:: Exercise aim ::
Retype, exactly as they stand, the lines from the start of the data to the line that contains "Data with smaller", both ends included. Leave the pictures out.

:: Data for this task ::
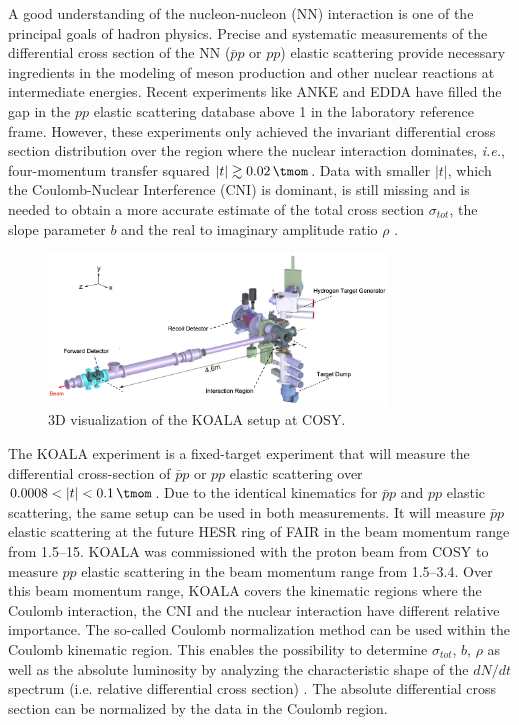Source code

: \documentclass[number,5p]{elsarticle}
\begin{document}
A good understanding of the nucleon-nucleon (NN) interaction is one of the principal goals of hadron physics.
Precise and systematic measurements of the differential cross section of the
NN ($\bar{p}p$ or $pp$) elastic scattering provide necessary ingredients
in the modeling of meson production and other nuclear reactions at intermediate energies.
Recent experiments like ANKE \cite{ANKE} and EDDA \cite{EDDA} have filled the gap
in the $pp$ elastic scattering database above \SI{1}{\momentum} in the laboratory reference frame.
However, these experiments only achieved the invariant differential cross section distribution over the region where the nuclear interaction dominates, 
\textit{i.e.}, four-momentum transfer squared $|t| \gtrsim \SI{0.02}{\tmom}$.
Data with smaller \(|t|\), which the Coulomb-Nuclear Interference (CNI) is
dominant, is still missing and is needed to obtain a more accurate estimate of
the total cross section \({\sigma}_{tot}\), the slope parameter \(b\) and the
real to imaginary amplitude ratio \(\rho\) \cite{RevModPhys.57.563}.

\begin{figure}[htbp]
	\centering
	\includegraphics[width=0.8\textwidth]{./koala_setup.png}
	\caption{3D visualization of the KOALA setup at COSY.}
	\label{fig:setup}
\end{figure}

The KOALA experiment is a fixed-target experiment that will measure the
differential cross-section of $\bar{p}p$ or $pp$ elastic scattering
over $0.0008 < |t| < \SI{0.1}{\tmom}$.
Due to the identical kinematics for $\bar{p}p$ and $pp$ elastic scattering, the
same setup can be used in both measurements.
It will measure $\bar{p}p$ elastic
scattering at the future HESR ring of FAIR \cite{FAIR} in the beam momentum range from
\SIrange{1.5}{15}{\momentum}.
KOALA was commissioned with the proton beam from COSY \cite{COSY} to measure $pp$ elastic scattering in the beam momentum range from \SIrange{1.5}{3.4}{\momentum}.
Over this beam momentum range, KOALA covers the kinematic regions where the
Coulomb interaction, the CNI and the nuclear interaction have different relative importance.
The so-called Coulomb normalization method \cite{bernard1987real,jenni2008atlas}
can be used within the Coulomb kinematic region.
This enables the possibility to determine \({\sigma}_{tot}\), \(b\), \(\rho\) as well as
the absolute luminosity by analyzing the characteristic shape of the $dN/dt$
spectrum (i.e. relative differential cross section) \cite{koala_article}.
The absolute differential cross section can be normalized by the data in the
Coulomb region.
\end{document}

:: Finished exercise ::
Source code

: \documentclass[number,5p]{elsarticle}
\begin{document}
A good understanding of the nucleon-nucleon (NN) interaction is one of the principal goals of hadron physics.
Precise and systematic measurements of the differential cross section of the
NN ($\bar{p}p$ or $pp$) elastic scattering provide necessary ingredients
in the modeling of meson production and other nuclear reactions at intermediate energies.
Recent experiments like ANKE \cite{ANKE} and EDDA \cite{EDDA} have filled the gap
in the $pp$ elastic scattering database above \SI{1}{\momentum} in the laboratory reference frame.
However, these experiments only achieved the invariant differential cross section distribution over the region where the nuclear interaction dominates, 
\textit{i.e.}, four-momentum transfer squared $|t| \gtrsim \SI{0.02}{\tmom}$.
Data with smaller \(|t|\), which the Coulomb-Nuclear Interference (CNI) is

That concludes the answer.